Saved data entries →
>>

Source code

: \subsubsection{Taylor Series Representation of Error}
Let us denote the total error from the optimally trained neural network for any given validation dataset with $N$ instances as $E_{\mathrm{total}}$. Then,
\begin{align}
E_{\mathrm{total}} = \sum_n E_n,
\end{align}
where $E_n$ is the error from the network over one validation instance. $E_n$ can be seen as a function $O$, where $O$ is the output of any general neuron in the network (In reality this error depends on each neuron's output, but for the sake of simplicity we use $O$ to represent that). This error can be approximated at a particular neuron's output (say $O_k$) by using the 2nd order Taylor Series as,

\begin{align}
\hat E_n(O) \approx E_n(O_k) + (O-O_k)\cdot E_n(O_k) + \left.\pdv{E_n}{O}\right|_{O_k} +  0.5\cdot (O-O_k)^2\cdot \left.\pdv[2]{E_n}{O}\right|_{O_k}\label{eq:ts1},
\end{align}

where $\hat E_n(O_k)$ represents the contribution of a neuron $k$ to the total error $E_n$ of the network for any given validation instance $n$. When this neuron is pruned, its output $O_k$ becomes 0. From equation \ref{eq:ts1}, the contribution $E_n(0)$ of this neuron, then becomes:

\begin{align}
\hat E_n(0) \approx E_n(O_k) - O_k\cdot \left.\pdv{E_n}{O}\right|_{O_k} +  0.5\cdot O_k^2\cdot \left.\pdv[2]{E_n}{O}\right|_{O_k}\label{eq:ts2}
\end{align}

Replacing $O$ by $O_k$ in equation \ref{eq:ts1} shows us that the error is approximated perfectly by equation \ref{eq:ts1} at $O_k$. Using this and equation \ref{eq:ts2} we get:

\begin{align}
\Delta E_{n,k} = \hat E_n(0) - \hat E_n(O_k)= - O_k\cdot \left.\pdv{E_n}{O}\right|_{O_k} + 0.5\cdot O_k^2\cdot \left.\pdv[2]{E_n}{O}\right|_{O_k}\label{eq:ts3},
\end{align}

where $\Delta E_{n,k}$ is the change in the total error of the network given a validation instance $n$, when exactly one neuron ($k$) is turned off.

<<

REQUIREMENT →
When a line of the data above holds the string "equation", count it, and reply with the resulting number only.

SOLUTION FOR THIS EXERCISE →
2